You are almost certainly dealing with the "HDMI handshake" issue. The solution (for now) is to buy a (very cheap!) HDMI splitter like this one:

http://www.amazon.com/Portta-PET030...XUQU/ref=sr_1_1?ie=UTF8&qid=1388085642&sr=8-1

And put that between the Roamio and the receiver. (you'll need one more HDMI cable)

This is almost certainly a Tivo bug in their HDMI implementation, but no one knows if/when it will be fixed.

-Kevin


----------



## Lrscpa (Apr 20, 2003)

KevinG said:


> I'm guessing that your Roamio is connected to your Pioneer Elite AV via an HDMI cable.

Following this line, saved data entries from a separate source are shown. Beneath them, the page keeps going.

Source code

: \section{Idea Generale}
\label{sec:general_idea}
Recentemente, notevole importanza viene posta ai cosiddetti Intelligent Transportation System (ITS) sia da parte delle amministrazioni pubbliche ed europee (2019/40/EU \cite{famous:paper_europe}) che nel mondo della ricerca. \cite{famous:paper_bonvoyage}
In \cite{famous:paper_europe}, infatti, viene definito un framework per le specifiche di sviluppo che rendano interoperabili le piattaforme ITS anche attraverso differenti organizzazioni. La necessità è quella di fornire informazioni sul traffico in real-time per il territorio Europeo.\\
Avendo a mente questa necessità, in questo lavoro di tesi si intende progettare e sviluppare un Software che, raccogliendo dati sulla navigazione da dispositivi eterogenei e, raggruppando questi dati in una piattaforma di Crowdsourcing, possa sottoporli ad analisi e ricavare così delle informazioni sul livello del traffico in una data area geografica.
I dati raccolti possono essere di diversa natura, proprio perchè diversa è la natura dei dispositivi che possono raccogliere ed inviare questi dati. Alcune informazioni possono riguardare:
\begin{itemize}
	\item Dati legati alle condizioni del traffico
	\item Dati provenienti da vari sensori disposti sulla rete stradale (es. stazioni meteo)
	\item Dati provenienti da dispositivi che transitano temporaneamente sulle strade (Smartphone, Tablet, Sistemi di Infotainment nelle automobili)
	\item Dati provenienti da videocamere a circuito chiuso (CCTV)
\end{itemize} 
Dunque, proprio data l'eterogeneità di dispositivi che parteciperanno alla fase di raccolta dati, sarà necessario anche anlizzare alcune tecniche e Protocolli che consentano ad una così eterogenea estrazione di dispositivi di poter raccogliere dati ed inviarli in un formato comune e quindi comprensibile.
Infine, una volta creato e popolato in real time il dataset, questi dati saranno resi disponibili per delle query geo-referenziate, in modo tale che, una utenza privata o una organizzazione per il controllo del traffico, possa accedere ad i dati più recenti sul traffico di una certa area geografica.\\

Am I right?
> 
> You are almost certainly dealing with the "HDMI handshake" issue. The solution (for now) is to buy a (very cheap!) HDMI splitter like this one:
> 
> ...


Actually the HDMI out from the TiVo goes directly to the TV. I am using Component (video)+optical (audio) from TiVo to AV Receiver, then HDMI from Receiver plugged into a different HDMI input on the TV.


----------



## KevinG (Sep 3, 2003)

Lrscpa said:


> Actually the HDMI out from the TiVo goes directly to the TV. I am using Component (video)+optical (audio) from TiVo to AV Receiver, then HDMI from Receiver plugged into a different HDMI input on the TV.


Okay, the fact that your Roamio *is* connected via HDMI to *anything* in this chain means I am probably still correct in assessing your problem.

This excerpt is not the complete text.